If you have a JavaScript method that you're calling from Node and it's backed by a C++ method and if it's a synchronous javascript call then that C++ code will always run on the main thread.

However if you're calling an asynchronous method from JavaScript and this method is backed by some C++, sometimes it runs on the main thread and sometimes it doesn't, it actually depends on the context in which you're making this function call.

To understand this a bit better, we're going to look at some examples.

Example #1

We'll first look at the crypto module because it has lot of methods in it some asynchronous and some asynchronous, and they are very CPU intensive they do a lot of math and it takes a lot of time so we'll start by looking at the pbkdf2 method, this is a method for hashing so we take some random string we feed it into this and it'll give us a hash out. What we're gonna do is we're gonna start by calling the synchronous version of this method I'm going to call it four times

const crypto = require('crypto');

const NUM_REQUESTS = 4;

for(let i = 0; i < NUM_REQUESTS; i++) {
    crypto.pbkdf2Sync("secret", "salt", 10000, 512, 'sha512');
}

so it's gonna call it once and then the time after that, so when we run this code we get an execution timeline that looks like this

crypto-sync-4

and this is what we would expect for synchronous code. we call it once it's gonna start it's gonna run to completion and then once it's done we're gonna call the next one and it's gonna run until completion and we see that this took about 190 milliseconds.

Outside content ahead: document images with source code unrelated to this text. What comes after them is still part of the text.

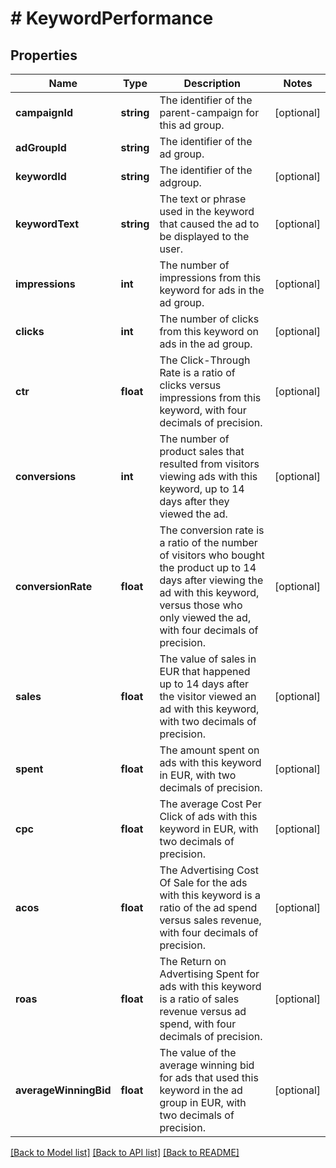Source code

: # # KeywordPerformance

## Properties

Name | Type | Description | Notes
------------ | ------------- | ------------- | -------------
**campaignId** | **string** | The identifier of the parent-campaign for this ad group. | [optional]
**adGroupId** | **string** | The identifier of the ad group. |
**keywordId** | **string** | The identifier of the adgroup. | [optional]
**keywordText** | **string** | The text or phrase used in the keyword that caused the ad to be displayed to the user. | [optional]
**impressions** | **int** | The number of impressions from this keyword for ads in the ad group. | [optional]
**clicks** | **int** | The number of clicks from this keyword on ads in the ad group. | [optional]
**ctr** | **float** | The Click-Through Rate is a ratio of clicks versus impressions from this keyword, with four decimals of precision. | [optional]
**conversions** | **int** | The number of product sales that resulted from visitors viewing ads with this keyword, up to 14 days after they viewed the ad. | [optional]
**conversionRate** | **float** | The conversion rate is a ratio of the number of visitors who bought the product up to 14 days after viewing the ad with this keyword, versus those who only viewed the ad, with four decimals of precision. | [optional]
**sales** | **float** | The value of sales in EUR that happened up to 14 days after the visitor viewed an ad with this keyword, with two decimals of precision. | [optional]
**spent** | **float** | The amount spent on ads with this keyword in EUR, with two decimals of precision. | [optional]
**cpc** | **float** | The average Cost Per Click of ads with this keyword in EUR, with two decimals of precision. | [optional]
**acos** | **float** | The Advertising Cost Of Sale for the ads with this keyword is a ratio of the ad spend versus sales revenue, with four decimals of precision. | [optional]
**roas** | **float** | The Return on Advertising Spent for ads with this keyword is a ratio of sales revenue versus ad spend, with four decimals of precision. | [optional]
**averageWinningBid** | **float** | The value of the average winning bid for ads that used this keyword in the ad group in EUR, with two decimals of precision. | [optional]

[[Back to Model list]](../../README.md#models) [[Back to API list]](../../README.md#endpoints) [[Back to README]](../../README.md)
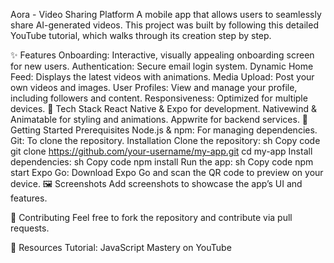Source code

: Aora - Video Sharing Platform
A mobile app that allows users to seamlessly share AI-generated videos. This project was built by following this detailed YouTube tutorial, which walks through its creation step by step.

✨ Features
Onboarding: Interactive, visually appealing onboarding screen for new users.
Authentication: Secure email login system.
Dynamic Home Feed: Displays the latest videos with animations.
Media Upload: Post your own videos and images.
User Profiles: View and manage your profile, including followers and content.
Responsiveness: Optimized for multiple devices.
🚀 Tech Stack
React Native & Expo for development.
Nativewind & Animatable for styling and animations.
Appwrite for backend services.
🔧 Getting Started
Prerequisites
Node.js & npm: For managing dependencies.
Git: To clone the repository.
Installation
Clone the repository:
sh
Copy code
git clone https://github.com/your-username/my-app.git
cd my-app
Install dependencies:
sh
Copy code
npm install
Run the app:
sh
Copy code
npm start
Expo Go: Download Expo Go and scan the QR code to preview on your device.
🖼️ Screenshots
Add screenshots to showcase the app’s UI and features.

🤝 Contributing
Feel free to fork the repository and contribute via pull requests.

🔗 Resources
Tutorial: JavaScript Mastery on YouTube
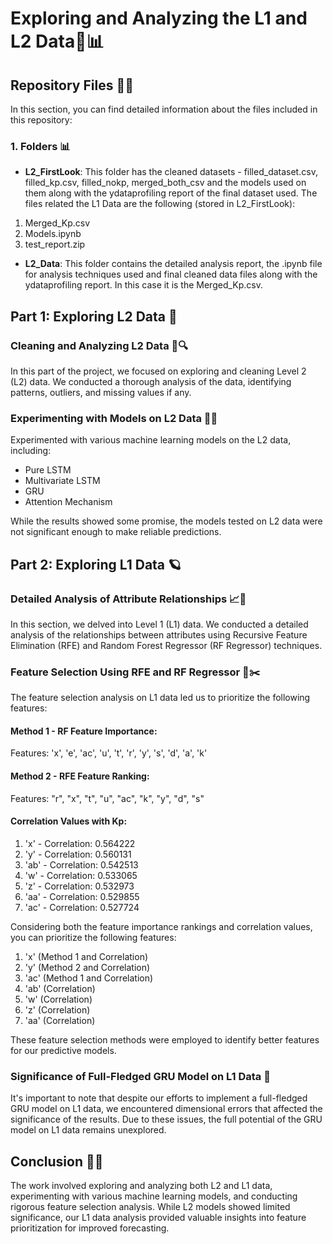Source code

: # Exploring and Analyzing the L1 and L2 Data🌌📊

## Repository Files 📁📄

In this section, you can find detailed information about the files included in this repository:

### 1. Folders 📊
- **L2_FirstLook**: This folder has the cleaned datasets - filled_dataset.csv, filled_kp.csv, filled_nokp, merged_both_csv and the models used on them along with the ydataprofiling report of the final dataset used. The files related the L1 Data are the following (stored in L2_FirstLook):

1. Merged_Kp.csv
2. Models.ipynb
3. test_report.zip

- **L2_Data**: This folder contains the detailed analysis report, the .ipynb file for analysis techniques used and final cleaned data files along with the ydataprofiling report. In this case it is the Merged_Kp.csv.


## Part 1: Exploring L2 Data 🚀

### Cleaning and Analyzing L2 Data 🧹🔍

In this part of the project, we focused on exploring and cleaning Level 2 (L2) data. We conducted a thorough analysis of the data, identifying patterns, outliers, and missing values if any.

### Experimenting with Models on L2 Data 🤖🧪

Experimented with various machine learning models on the L2 data, including:
- Pure LSTM
- Multivariate LSTM
- GRU
- Attention Mechanism

While the results showed some promise, the models tested on L2 data were not significant enough to make reliable predictions.

## Part 2: Exploring L1 Data 🪐

### Detailed Analysis of Attribute Relationships 📈🔗

In this section, we delved into Level 1 (L1) data. We conducted a detailed analysis of the relationships between attributes using Recursive Feature Elimination (RFE) and Random Forest Regressor (RF Regressor) techniques.

### Feature Selection Using RFE and RF Regressor 🧐✂️

The feature selection analysis on L1 data led us to prioritize the following features:

#### Method 1 - RF Feature Importance:
Features: 'x', 'e', 'ac', 'u', 't', 'r', 'y', 's', 'd', 'a', 'k'

#### Method 2 - RFE Feature Ranking:
Features: "r", "x", "t", "u", "ac", "k", "y", "d", "s"

#### Correlation Values with Kp:

1. 'x' - Correlation: 0.564222
2. 'y' - Correlation: 0.560131
3. 'ab' - Correlation: 0.542513
4. 'w' - Correlation: 0.533065
5. 'z' - Correlation: 0.532973
6. 'aa' - Correlation: 0.529855
7. 'ac' - Correlation: 0.527724

Considering both the feature importance rankings and correlation values, you can prioritize the following features:

1. 'x' (Method 1 and Correlation)
2. 'y' (Method 2 and Correlation)
3. 'ac' (Method 1 and Correlation)
4. 'ab' (Correlation)
5. 'w' (Correlation)
6. 'z' (Correlation)
7. 'aa' (Correlation)

These feature selection methods were employed to identify better features for our predictive models.

### Significance of Full-Fledged GRU Model on L1 Data 🤔

It's important to note that despite our efforts to implement a full-fledged GRU model on L1 data, we encountered dimensional errors that affected the significance of the results. Due to these issues, the full potential of the GRU model on L1 data remains unexplored.

## Conclusion 🚀🌠

The work involved exploring and analyzing both L2 and L1 data, experimenting with various machine learning models, and conducting rigorous feature selection analysis. While L2 models showed limited significance, our L1 data analysis provided valuable insights into feature prioritization for improved forecasting.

Now we're gonna make one single change

const crypto = require('crypto');

const NUM_REQUESTS = 4;

for(let i = 0; i < NUM_REQUESTS; i++) {
    crypto.pbkdf2("secret", "salt", 10000, 512, 'sha512', () => {});
}

so this the exact same code that we saw earlier except, instead of calling the synchronous version pbkdf2 we are calling the asynchronous version, everything else is exactly the same except we swapped those out and so when we run this code we get an execution time line that looks like

crypto-async-4

we can see that we did those four same calls and they took about the same time for each one but it was actually able to run them in parallel and so we can see the whole thing took less than 60 milliseconds, that is quite a bit faster than the synchronous version and so what this tells us is that we didn't write any threading code inside of JavaScript we just wrote normal regular JavaScript and yet it was actually able to run these to operations in parallel and it turns out under the hood it actually ran these in separate threads because there's some C++ methods that Node uses to actually compute this and BTW there's a recommendation with Node that you always use the asynchronous methods whenever possible this is exactly why because by using the asynchronous methods in a lot of cases Node is able to automatically run things in parallel for you but if you use the synchronous methods, you never give Node the chance to do that so you always want to use asynchronous because you can get some pretty big performance benefits a lot of the time.

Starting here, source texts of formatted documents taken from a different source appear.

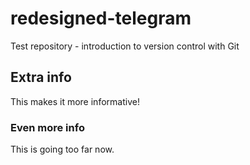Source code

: # redesigned-telegram
Test repository - introduction to version control with Git

## Extra info
This makes it more informative!

### Even more info
This is going too far now.
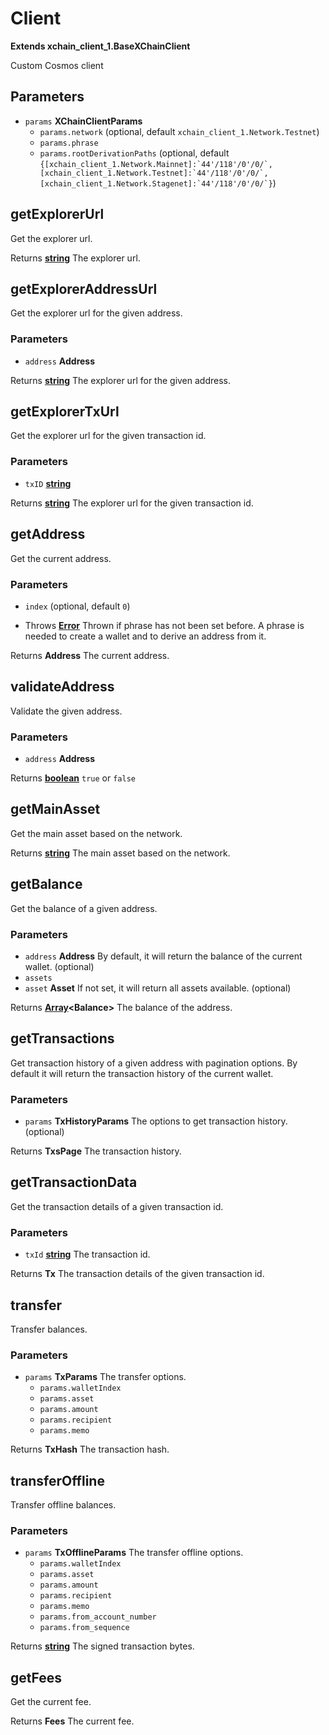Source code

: # Client

**Extends xchain_client_1.BaseXChainClient**

Custom Cosmos client

## Parameters

-   `params` **XChainClientParams** 
    -   `params.network`   (optional, default `xchain_client_1.Network.Testnet`)
    -   `params.phrase`  
    -   `params.rootDerivationPaths`   (optional, default ``{[xchain_client_1.Network.Mainnet]:`44'/118'/0'/0/`,[xchain_client_1.Network.Testnet]:`44'/118'/0'/0/`,[xchain_client_1.Network.Stagenet]:`44'/118'/0'/0/`}``)

## getExplorerUrl

Get the explorer url.

Returns **[string][1]** The explorer url.

## getExplorerAddressUrl

Get the explorer url for the given address.

### Parameters

-   `address` **Address** 

Returns **[string][1]** The explorer url for the given address.

## getExplorerTxUrl

Get the explorer url for the given transaction id.

### Parameters

-   `txID` **[string][1]** 

Returns **[string][1]** The explorer url for the given transaction id.

## getAddress

Get the current address.

### Parameters

-   `index`   (optional, default `0`)


-   Throws **[Error][2]** Thrown if phrase has not been set before. A phrase is needed to create a wallet and to derive an address from it.

Returns **Address** The current address.

## validateAddress

Validate the given address.

### Parameters

-   `address` **Address** 

Returns **[boolean][3]** `true` or `false`

## getMainAsset

Get the main asset based on the network.

Returns **[string][1]** The main asset based on the network.

## getBalance

Get the balance of a given address.

### Parameters

-   `address` **Address** By default, it will return the balance of the current wallet. (optional)
-   `assets`  
-   `asset` **Asset** If not set, it will return all assets available. (optional)

Returns **[Array][4]&lt;Balance>** The balance of the address.

## getTransactions

Get transaction history of a given address with pagination options.
By default it will return the transaction history of the current wallet.

### Parameters

-   `params` **TxHistoryParams** The options to get transaction history. (optional)

Returns **TxsPage** The transaction history.

## getTransactionData

Get the transaction details of a given transaction id.

### Parameters

-   `txId` **[string][1]** The transaction id.

Returns **Tx** The transaction details of the given transaction id.

## transfer

Transfer balances.

### Parameters

-   `params` **TxParams** The transfer options.
    -   `params.walletIndex`  
    -   `params.asset`  
    -   `params.amount`  
    -   `params.recipient`  
    -   `params.memo`  

Returns **TxHash** The transaction hash.

## transferOffline

Transfer offline balances.

### Parameters

-   `params` **TxOfflineParams** The transfer offline options.
    -   `params.walletIndex`  
    -   `params.asset`  
    -   `params.amount`  
    -   `params.recipient`  
    -   `params.memo`  
    -   `params.from_account_number`  
    -   `params.from_sequence`  

Returns **[string][1]** The signed transaction bytes.

## getFees

Get the current fee.

Returns **Fees** The current fee.

[1]: https://developer.mozilla.org/docs/Web/JavaScript/Reference/Global_Objects/String

[2]: https://developer.mozilla.org/docs/Web/JavaScript/Reference/Global_Objects/Error

[3]: https://developer.mozilla.org/docs/Web/JavaScript/Reference/Global_Objects/Boolean

[4]: https://developer.mozilla.org/docs/Web/JavaScript/Reference/Global_Objects/Array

We saw for both synchronous and asynchronous now let's say we increase this from four requests to six requests

crypto-async-6

This is a little more interesting graph, this is not uniform anymore. We had this like weird little tail that's sitting at the end so it's almost look like we took the time when we did only four requests and sort of stuck that to the end and there's actually reason for this and that's because you know these hashing operation in C++ are done in a background thread but Node doesn't spin up a new thread for each request instead Node.js whenever it first starts up it will automatically spin up a preset number of threads which defaults to four. It will spin up these four threads and will constantly reuse those threads for all of its work, and these set of threads is called the thread pool in Node.js and the reason that when we saw four ran together and then the long tail was because we had this default four worker threads in the thread pool so what NodeJS is doing, whenever we make these requests, it can see that first request come through then Node would be like okay I got this I'm gonna assign this to the first thread in the thread pool, the second request will go to the second, the third to the third, fourth to the fourth but when that fifth request comes through Node gonna say alright all of my worker threads are busy right now so I'm gonna take this other request in a queue until one of the worker threads becomes available and then the same thing with the six requests so once that first request finishes. Node can say like "Alright so now I have one of these threads available again I'm gonna pick off one of these queued requests and assign it to the next two." so that's why it really does look like it did four operations and then two because that's actually what it did under the hood and so this is a case where we're actually seeing the limitation in the thread pool

Example #2

const https = require('https');

const NUM_REQUESTS = 4;

for(let i = 0; i < NUM_REQUESTS; i++) {
    https.request('https://varunzxzx.github.io/static/.../.../me.webp', res => {
        res.on('data', () => {});
        res.on('end', () => {})
    }).end()
}

let's move on to our next example and that is the HTTP module, we have this sample code. This is using the HTTP module what this is gonna do is it's going to download my profile profile photo from my personal website I chose this because there is no CDN sitting in front of this, CDNs ends are great for performance because you know it can do lots of like caching, you can be downloading files closer to where you are geographically and you also decrease your bandwidth but they're not great for this test because CDNs make the timing unpredictable which is not good for benchmarks so we wanted to download something that was very very predictable so I chose this file so what we're doing here is we're downloading it we're listening to the data event to make sure that we're actually going to download all of the data and then we wait for the end event and we're timing from when we call HTTP request to the time the end event is fired so once again we are starting with four requests.

http-4

It actually took almost the exact amount same amount of time to download that file four times which we want to see. It took about 250 milliseconds. Now we're gonna do the same thing which we did before and increase the number of requests to six.

http-6

They also took about the exact same amount of time. It also took 250 milliseconds and it did not increase the amount of time it takes to download this file which is different than the results we saw in crypto. The reasons for this is, it has nothing to do with node, this is all just about like computer architecture and bottlenecks. Whenever we're downloading a file and especially in this case where we're downloading a file and only saving it to memory, we're not writing it to the hard drive, the limitation is the network itself like whenever we're downloading a file like this our computer is basically sitting there doing nothing most of the time and everyone time you get a little bit of data from the network which it'll take and go process so since we know we're not limited by the number of CPU cores because our CPUs sitting there doing nothing then we don't hit that bottle neck.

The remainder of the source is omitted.